# Affine and projective geometry properties and differences

I've being studying projective geometry for a few days. One of the key aspect of this geometry is that any pair of lines always intersects at some unique point. For instance, the lines $2x + y = 0$ and $4x + 2y + 1 = 0$ of $\mathbb{RP}^2$ intersects at a unique point with homogeneous coordinates $[2:1:0]\times[4:2:1]=[1:-2:0]$. My question is the following : do we also have this property in affine geometry, i.e. does any par of lines always intersects at some unique point in affine geometry?

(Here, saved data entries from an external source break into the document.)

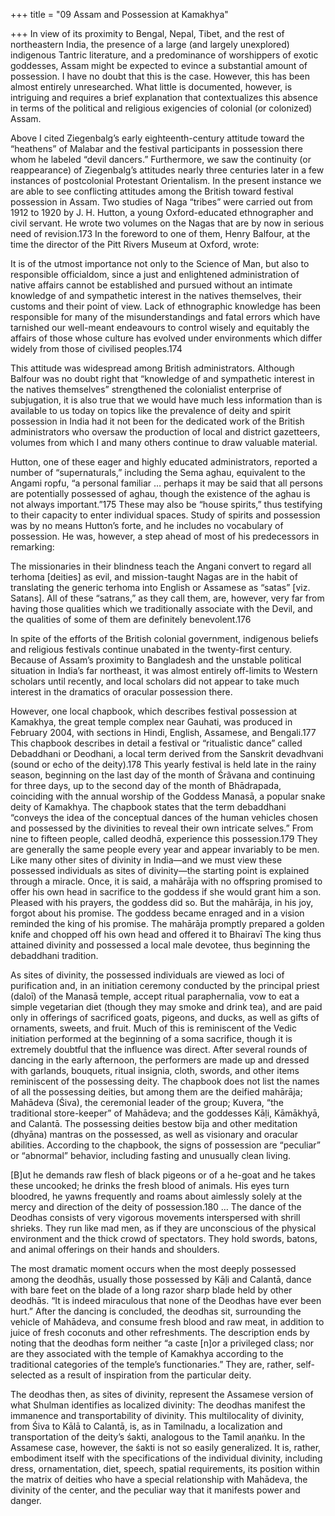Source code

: +++
title = "09 Assam and Possession at Kamakhya"

+++
In view of its proximity to Bengal, Nepal, Tibet, and the rest of northeastern India, the presence of a large (and largely unexplored) indigenous Tantric literature, and a predominance of worshippers of exotic goddesses, Assam might be expected to evince a substantial amount of possession. I have no doubt that this is the case. However, this has been almost entirely unresearched. What little is documented, however, is intriguing and requires a brief explanation that contextualizes this absence in terms of the political and religious exigencies of colonial (or colonized) Assam.

Above I cited Ziegenbalg’s early eighteenth-century attitude toward the “heathens” of Malabar and the festival participants in possession there whom he labeled “devil dancers.” Furthermore, we saw the continuity (or reappearance) of Ziegenbalg’s attitudes nearly three centuries later in a few instances of postcolonial Protestant Orientalism. In the present instance we are able to see conflicting attitudes among the British toward festival possession in Assam. Two studies of Naga “tribes” were carried out from 1912 to 1920 by J. H. Hutton, a young Oxford-educated ethnographer and civil servant. He wrote two volumes on the Nagas that are by now in serious need of revision.173 In the foreword to one of them, Henry Balfour, at the time the director of the Pitt Rivers Museum at Oxford, wrote:

It is of the utmost importance not only to the Science of Man, but also to responsible officialdom, since a just and enlightened administration of native affairs cannot be established and pursued without an intimate knowledge of and sympathetic interest in the natives themselves, their customs and their point of view. Lack of ethnographic knowledge has been responsible for many of the misunderstandings and fatal errors which have tarnished our well-meant endeavours to control wisely and equitably the affairs of those whose culture has evolved under environments which differ widely from those of civilised peoples.174

This attitude was widespread among British administrators. Although Balfour was no doubt right that “knowledge of and sympathetic interest in the natives themselves” strengthened the colonialist enterprise of subjugation, it is also true that we would have much less information than is available to us today on topics like the prevalence of deity and spirit possession in India had it not been for the dedicated work of the British administrators who oversaw the production of local and district gazetteers, volumes from which I and many others continue to draw valuable material.

Hutton, one of these eager and highly educated administrators, reported a number of “supernaturals,” including the Sema aghau, equivalent to the Angami ropfu, “a personal familiar … perhaps it may be said that all persons are potentially possessed of aghau, though the existence of the aghau is not always important.”175 These may also be “house spirits,” thus testifying to their capacity to enter individual spaces. Study of spirits and possession was by no means Hutton’s forte, and he includes no vocabulary of possession. He was, however, a step ahead of most of his predecessors in remarking:

The missionaries in their blindness teach the Angani convert to regard all terhoma [deities] as evil, and mission-taught Nagas are in the habit of translating the generic terhoma into English or Assamese as “satas” [viz. Satans]. All of these “satrans,” as they call them, are, however, very far from having those qualities which we traditionally associate with the Devil, and the qualities of some of them are definitely benevolent.176

In spite of the efforts of the British colonial government, indigenous beliefs and religious festivals continue unabated in the twenty-first century. Because of Assam’s proximity to Bangladesh and the unstable political situation in India’s far northeast, it was almost entirely off-limits to Western scholars until recently, and local scholars did not appear to take much interest in the dramatics of oracular possession there.

However, one local chapbook, which describes festival possession at Kamakhya, the great temple complex near Gauhati, was produced in February 2004, with sections in Hindi, English, Assamese, and Bengali.177 This chapbook describes in detail a festival or “ritualistic dance” called Debaddhani or Deodhani, a local term derived from the Sanskrit devadhvani (sound or echo of the deity).178 This yearly festival is held late in the rainy season, beginning on the last day of the month of Śrãvana and continuing for three days, up to the second day of the month of Bhādrapada, coinciding with the annual worship of the Goddess Manasā, a popular snake deity of Kamakhya. The chapbook states that the term debaddhani “conveys the idea of the conceptual dances of the human vehicles chosen and possessed by the divinities to reveal their own intricate selves.” From nine to fifteen people, called deodhā, experience this possession.179 They are generally the same people every year and appear invariably to be men. Like many other sites of divinity in India—and we must view these possessed individuals as sites of divinity—the starting point is explained through a miracle. Once, it is said, a mahārāja with no offspring promised to offer his own head in sacrifice to the goddess if she would grant him a son. Pleased with his prayers, the goddess did so. But the mahārāja, in his joy, forgot about his promise. The goddess became enraged and in a vision reminded the king of his promise. The mahārāja promptly prepared a golden knife and chopped off his own head and offered it to Bhairavī The king thus attained divinity and possessed a local male devotee, thus beginning the debaddhani tradition.

As sites of divinity, the possessed individuals are viewed as loci of purification and, in an initiation ceremony conducted by the principal priest (daloī) of the Manasā temple, accept ritual paraphernalia, vow to eat a simple vegetarian diet (though they may smoke and drink tea), and are paid only in offerings of sacrificed goats, pigeons, and ducks, as well as gifts of ornaments, sweets, and fruit. Much of this is reminiscent of the Vedic initiation performed at the beginning of a soma sacrifice, though it is extremely doubtful that the influence was direct. After several rounds of dancing in the early afternoon, the performers are made up and dressed with garlands, bouquets, ritual insignia, cloth, swords, and other items reminiscent of the possessing deity. The chapbook does not list the names of all the possessing deities, but among them are the deified mahārāja; Mahādeva (Śiva), the ceremonial leader of the group; Kuvera, “the traditional store-keeper” of Mahādeva; and the goddesses Kāḷi, Kāmākhyā, and Calantā. The possessing deities bestow bīja and other meditation (dhyāna) mantras on the possessed, as well as visionary and oracular abilities. According to the chapbook, the signs of possession are “peculiar” or “abnormal” behavior, including fasting and unusually clean living.

[B]ut he demands raw flesh of black pigeons or of a he-goat and he takes these uncooked; he drinks the fresh blood of animals. His eyes turn bloodred, he yawns frequently and roams about aimlessly solely at the mercy and direction of the deity of possession.180 … The dance of the Deodhas consists of very vigorous movements interspersed with shrill shrieks. They run like mad men, as if they are unconscious of the physical environment and the thick crowd of spectators. They hold swords, batons, and animal offerings on their hands and shoulders.

The most dramatic moment occurs when the most deeply possessed among the deodhās, usually those possessed by Kāḷi and Calantā, dance with bare feet on the blade of a long razor sharp blade held by other deodhās. “It is indeed miraculous that none of the Deodhas have ever been hurt.” After the dancing is concluded, the deodhas sit, surrounding the vehicle of Mahādeva, and consume fresh blood and raw meat, in addition to juice of fresh coconuts and other refreshments. The description ends by noting that the deodhas form neither “a caste [n]or a privileged class; nor are they associated with the temple of Kamakhya according to the traditional categories of the temple’s functionaries.” They are, rather, self-selected as a result of inspiration from the particular deity.

The deodhas then, as sites of divinity, represent the Assamese version of what Shulman identifies as localized divinity: The deodhas manifest the immanence and transportability of divinity. This multilocality of divinity, from Śiva to Kālā to Calantā, is, as in Tamilnadu, a localization and transportation of the deity’s śakti, analogous to the Tamil aṇaṅku. In the Assamese case, however, the śakti is not so easily generalized. It is, rather, embodiment itself with the specifications of the individual divinity, including dress, ornamentation, diet, speech, spatial requirements, its position within the matrix of deities who have a special relationship with Mahādeva, the divinity of the center, and the peculiar way that it manifests power and danger.
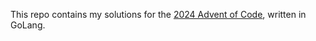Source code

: This repo contains my solutions for the [2024 Advent of Code](https://adventofcode.com/), written in GoLang.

I can guess the answer would be no but I would not be able to justify it correctly. After working with these two geometries for a few days I still fail to see the differences between them. Any help would be much appreciated.

• – asdf Jan 4 '18 at 11:07
• No, that's one of the reasons for introducing projective geometry. Affine geometry is more or less the usual Euclidean geometry, so parallel lines do not intersect – 57Jimmy Jan 4 '18 at 11:08
• Your property of lines always intersecting in a unique point is a property of projective planes, and does not hold for higher dimensional projective spaces (you can have non-intersecting lines of $\mathbb{RP}^{3}$, for example). – Morgan Rodgers Jan 5 '18 at 5:58

Consider the two lines of your example. An intersection point in the affine plane $\mathbb{R}^2$ is just a couple of real numbers $(x,y)$ that satisfy both equations. But if $2x+y=0$, then $4x+2y+1 = 1 \neq 0$, so there can be no intersection point.